WHAT THE TASK REQUIRES: Using the entries that follow, report how many lines contain the word "begin". Only the number is wanted.

EXERCISE MATERIALS:
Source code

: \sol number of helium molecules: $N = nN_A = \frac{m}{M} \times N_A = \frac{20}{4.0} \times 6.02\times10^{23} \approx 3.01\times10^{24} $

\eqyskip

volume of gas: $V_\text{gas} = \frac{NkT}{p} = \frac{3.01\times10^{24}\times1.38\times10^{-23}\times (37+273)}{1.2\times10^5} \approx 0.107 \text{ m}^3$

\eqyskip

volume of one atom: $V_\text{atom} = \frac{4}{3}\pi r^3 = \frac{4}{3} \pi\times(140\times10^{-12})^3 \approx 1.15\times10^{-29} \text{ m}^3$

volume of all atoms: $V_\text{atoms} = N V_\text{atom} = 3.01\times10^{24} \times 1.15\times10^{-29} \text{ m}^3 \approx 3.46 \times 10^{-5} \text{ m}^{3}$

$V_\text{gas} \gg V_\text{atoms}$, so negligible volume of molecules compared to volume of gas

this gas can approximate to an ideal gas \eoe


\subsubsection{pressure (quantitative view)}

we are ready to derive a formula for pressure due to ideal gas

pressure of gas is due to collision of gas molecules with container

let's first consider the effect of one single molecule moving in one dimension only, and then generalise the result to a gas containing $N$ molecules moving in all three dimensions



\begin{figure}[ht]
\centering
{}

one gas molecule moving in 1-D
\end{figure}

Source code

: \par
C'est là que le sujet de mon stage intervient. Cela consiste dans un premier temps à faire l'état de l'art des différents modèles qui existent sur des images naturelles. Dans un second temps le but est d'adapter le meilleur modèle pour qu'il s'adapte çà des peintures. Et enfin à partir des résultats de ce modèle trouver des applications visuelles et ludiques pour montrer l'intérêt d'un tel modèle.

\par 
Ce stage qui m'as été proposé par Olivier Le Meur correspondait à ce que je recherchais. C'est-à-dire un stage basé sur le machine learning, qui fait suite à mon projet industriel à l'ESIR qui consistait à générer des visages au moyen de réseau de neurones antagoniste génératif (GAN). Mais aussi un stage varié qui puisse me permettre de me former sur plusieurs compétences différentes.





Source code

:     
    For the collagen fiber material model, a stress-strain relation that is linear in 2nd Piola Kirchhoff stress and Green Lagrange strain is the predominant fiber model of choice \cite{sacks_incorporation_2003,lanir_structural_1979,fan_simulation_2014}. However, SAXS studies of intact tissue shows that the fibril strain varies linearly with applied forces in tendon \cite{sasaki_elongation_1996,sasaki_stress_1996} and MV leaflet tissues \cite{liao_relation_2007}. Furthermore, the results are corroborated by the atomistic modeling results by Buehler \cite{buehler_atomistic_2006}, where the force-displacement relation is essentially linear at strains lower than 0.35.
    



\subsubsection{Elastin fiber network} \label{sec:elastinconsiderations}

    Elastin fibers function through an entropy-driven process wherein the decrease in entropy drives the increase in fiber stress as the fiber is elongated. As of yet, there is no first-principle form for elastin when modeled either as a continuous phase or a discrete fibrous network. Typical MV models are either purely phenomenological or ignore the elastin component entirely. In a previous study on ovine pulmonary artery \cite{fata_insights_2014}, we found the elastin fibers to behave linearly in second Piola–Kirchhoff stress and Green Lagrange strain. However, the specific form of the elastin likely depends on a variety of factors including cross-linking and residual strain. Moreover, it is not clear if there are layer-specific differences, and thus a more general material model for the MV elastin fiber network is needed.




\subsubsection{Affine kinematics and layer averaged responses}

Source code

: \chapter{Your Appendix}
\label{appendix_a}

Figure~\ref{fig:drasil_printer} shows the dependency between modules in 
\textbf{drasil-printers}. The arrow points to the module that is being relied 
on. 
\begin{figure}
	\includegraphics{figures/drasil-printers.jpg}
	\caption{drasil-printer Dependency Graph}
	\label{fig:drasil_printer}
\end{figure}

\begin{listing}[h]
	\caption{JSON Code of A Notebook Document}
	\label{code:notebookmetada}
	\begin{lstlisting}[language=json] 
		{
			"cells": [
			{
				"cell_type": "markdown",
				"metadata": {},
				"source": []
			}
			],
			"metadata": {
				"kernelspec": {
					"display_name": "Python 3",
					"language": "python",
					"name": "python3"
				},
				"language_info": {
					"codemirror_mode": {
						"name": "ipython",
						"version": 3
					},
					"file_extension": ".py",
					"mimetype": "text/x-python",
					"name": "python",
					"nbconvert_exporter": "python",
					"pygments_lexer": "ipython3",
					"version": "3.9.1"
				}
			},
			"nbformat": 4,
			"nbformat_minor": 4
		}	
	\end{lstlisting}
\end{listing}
* * *
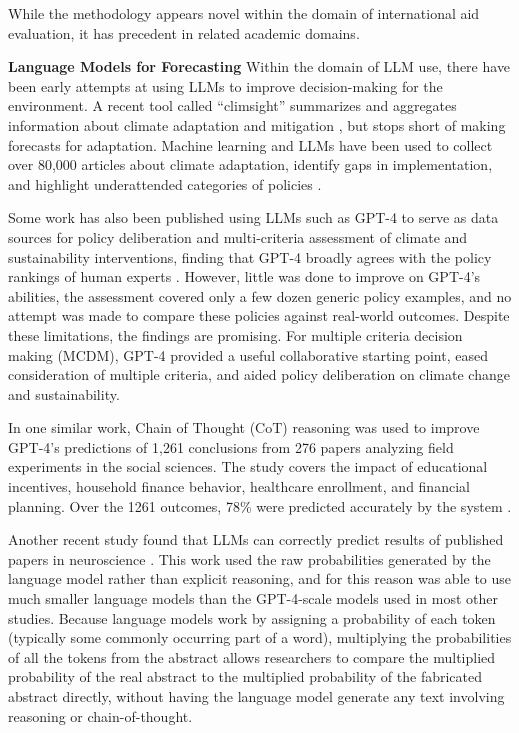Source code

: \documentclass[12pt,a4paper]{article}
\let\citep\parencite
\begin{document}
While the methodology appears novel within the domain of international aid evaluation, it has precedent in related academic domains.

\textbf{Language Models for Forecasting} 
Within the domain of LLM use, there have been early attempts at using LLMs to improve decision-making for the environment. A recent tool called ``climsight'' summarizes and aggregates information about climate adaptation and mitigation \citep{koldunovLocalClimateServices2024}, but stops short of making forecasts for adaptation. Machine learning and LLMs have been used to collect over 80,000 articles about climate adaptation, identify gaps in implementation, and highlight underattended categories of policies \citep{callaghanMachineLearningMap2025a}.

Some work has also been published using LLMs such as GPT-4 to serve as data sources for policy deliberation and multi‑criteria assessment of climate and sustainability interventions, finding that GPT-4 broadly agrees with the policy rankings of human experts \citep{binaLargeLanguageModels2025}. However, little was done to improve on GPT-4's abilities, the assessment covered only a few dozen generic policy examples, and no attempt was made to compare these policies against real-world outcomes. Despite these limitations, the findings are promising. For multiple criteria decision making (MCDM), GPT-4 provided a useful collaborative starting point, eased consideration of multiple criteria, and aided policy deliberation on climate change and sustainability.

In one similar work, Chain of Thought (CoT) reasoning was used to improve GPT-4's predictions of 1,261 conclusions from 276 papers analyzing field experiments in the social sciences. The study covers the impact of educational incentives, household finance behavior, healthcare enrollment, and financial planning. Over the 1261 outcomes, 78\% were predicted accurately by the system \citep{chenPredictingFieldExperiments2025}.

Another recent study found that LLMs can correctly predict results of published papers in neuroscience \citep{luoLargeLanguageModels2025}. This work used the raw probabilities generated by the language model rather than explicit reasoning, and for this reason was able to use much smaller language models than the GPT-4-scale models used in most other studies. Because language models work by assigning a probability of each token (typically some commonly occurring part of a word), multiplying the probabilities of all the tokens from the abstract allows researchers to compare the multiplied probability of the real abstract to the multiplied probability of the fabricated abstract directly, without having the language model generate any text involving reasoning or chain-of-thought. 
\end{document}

WORKED SOLUTION: 5